One day a fat girl on the fringes of our little rebellious teenage crowd of losers, shoplifters and uncool hipsters announced she was dating Brian Jones of the Rolling Stones.
"Oh, yeah, sure you are, and I'm dating Paul McCartney," said Elaine, the coolest one of the crowd, the one who taught me the sleight of hand in Russem's that netted the daisy ring that my boyfriend, Christian Billy, made me throw away in the parking lot of the church. But this was before that, before I met Billy and the Church and folk music.
The girl, was her name Brenda? said, in a very smug way for a fat girl, "Yes, I am too, and i can prove it."
"Prove it," challenged Elaine. And we all echoed, "Prove it, prove it."
How would fat Brenda even get to meet, let lone date Brian Jones, or any of the Rolling Stones, or any boy of interest at all for that matter? I wondered. I knew the Stones had been in Boston the previous week, and I had not been able to see them, because of no money and no ride, and so forth. But others went, including Elaine and fat Brenda, although they did not go together.
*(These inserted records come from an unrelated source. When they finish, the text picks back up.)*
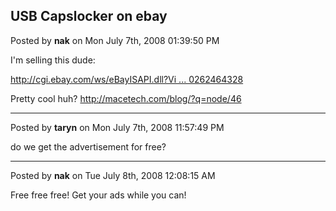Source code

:## USB Capslocker on ebay
Posted by **nak** on Mon July 7th, 2008 01:39:50 PM

I'm selling this dude:
<!-- m --><a class="postlink" href="http://cgi.ebay.com/ws/eBayISAPI.dll?ViewItem&amp;item=180262464328">http://cgi.ebay.com/ws/eBayISAPI.dll?Vi ... 0262464328</a><!-- m -->
</advertisement>

Pretty cool huh? <!-- m --><a class="postlink" href="http://macetech.com/blog/?q=node/46">http://macetech.com/blog/?q=node/46</a><!-- m -->

--------------------------------------------------------------------------------

Posted by **taryn** on Mon July 7th, 2008 11:57:49 PM

do we get the advertisement for free?

--------------------------------------------------------------------------------

Posted by **nak** on Tue July 8th, 2008 12:08:15 AM

Free free free! Get your ads while you can!

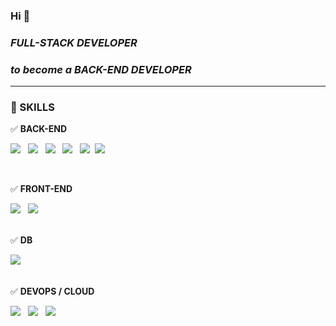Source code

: ### Hi 👋 

### *FULL-STACK DEVELOPER* 

### ***to become a BACK-END DEVELOPER***



---


### 🔧 SKILLS

   ✅ **BACK-END** 
    <div>
       <span><img src="https://img.shields.io/badge/java-007396?style=for-the-badge&logo=OpenJDK&logoColor=white"></span> &nbsp;
       <span><img src="https://img.shields.io/badge/Spring-6DB33F?style=for-the-badge&logo=Spring&logoColor=white"></span> &nbsp;
       <span><img src="https://img.shields.io/badge/springboot-6DB33F?style=for-the-badge&logo=springboot&logoColor=white"></span> &nbsp;
      <span><img src="https://img.shields.io/badge/JWT-black?style=for-the-badge&logo=JSON%20web%20tokens"></span> &nbsp;
      <span> <img src="https://img.shields.io/badge/Spring Security-6DB33F?style=for-the-badge&logo=Spring Security&logoColor=white"></span>&nbsp;
       <span> <img src="https://img.shields.io/badge/MyBatis-DC382D?style=for-the-badge&logo=mybatis&logoColor=white"></span>   
     </div>

<br>






 
   ✅ **FRONT-END**

   <div>  <span><img src="https://img.shields.io/badge/vuejs-%2335495e.svg?style=for-the-badge&logo=vuedotjs&logoColor=%234FC08D"></span> &nbsp;    
     <span><img src="https://img.shields.io/badge/Vuetify-1867C0?style=for-the-badge&logo=vuetify&logoColor=AEDDFF"></span>
 </div>   




<br>


   ✅ **DB**

   <div>  <span><img src="https://img.shields.io/badge/MySQL-4479A1?style=for-the-badge&logo=MySQL&logoColor=white"></span> &nbsp;
   </div>



<br>

   
   ✅ **DEVOPS / CLOUD**

   <div>
       <span><img src="https://img.shields.io/badge/Amazon%20EC2-FF9900?style=for-the-badge&logo=Amazon%20EC2&logoColor=white"></span> &nbsp;
      <span><img src="https://img.shields.io/badge/Amazon%20S3-569A31?style=for-the-badge&logo=Amazon%20S3&logoColor=white"></span> &nbsp;
      <span><img src="https://img.shields.io/badge/Amazon_RDS-527FFF?style=for-the-badge&logo=amazonaws&logoColor=white"></span> &nbsp;
   
   </div>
They were not really friends, and Elaine had her eyes out for boyfriend prospects all the time, especially ones that lived out of town, and did not want someone like Brenda holding her back, someone fat and unhip and needy.
Brenda was on a roll, "Doncha want to know how I met him?" she demanded, petulantly. Sure, sure, but get to the good part, the proving part.
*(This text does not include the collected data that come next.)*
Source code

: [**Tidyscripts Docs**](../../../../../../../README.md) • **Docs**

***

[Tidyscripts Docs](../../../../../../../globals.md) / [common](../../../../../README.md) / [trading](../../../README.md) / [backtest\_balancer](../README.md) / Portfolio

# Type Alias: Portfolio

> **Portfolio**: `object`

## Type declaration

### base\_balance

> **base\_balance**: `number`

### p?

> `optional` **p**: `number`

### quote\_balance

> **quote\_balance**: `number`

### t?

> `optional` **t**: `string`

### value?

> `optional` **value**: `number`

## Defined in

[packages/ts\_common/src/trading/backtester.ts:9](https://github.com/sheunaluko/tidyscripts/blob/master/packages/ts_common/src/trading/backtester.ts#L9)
So she told us. She went to the concert with some older girls from another town. Head nodding and eyerolling from Elaine. Older girls taking Brenda anywhere? Unless it was her older, fatter sister Betsy, forced to take Brenda by their enormously fat mother, Bernice. Bernice was so fat, she waddled in the aisles of Karls' market, obliterating the shopping cart, which was inevitably piled high with frozen TV dinners, on top of big tubs of ice cream and gargantuan sides of beef, or so it seemed.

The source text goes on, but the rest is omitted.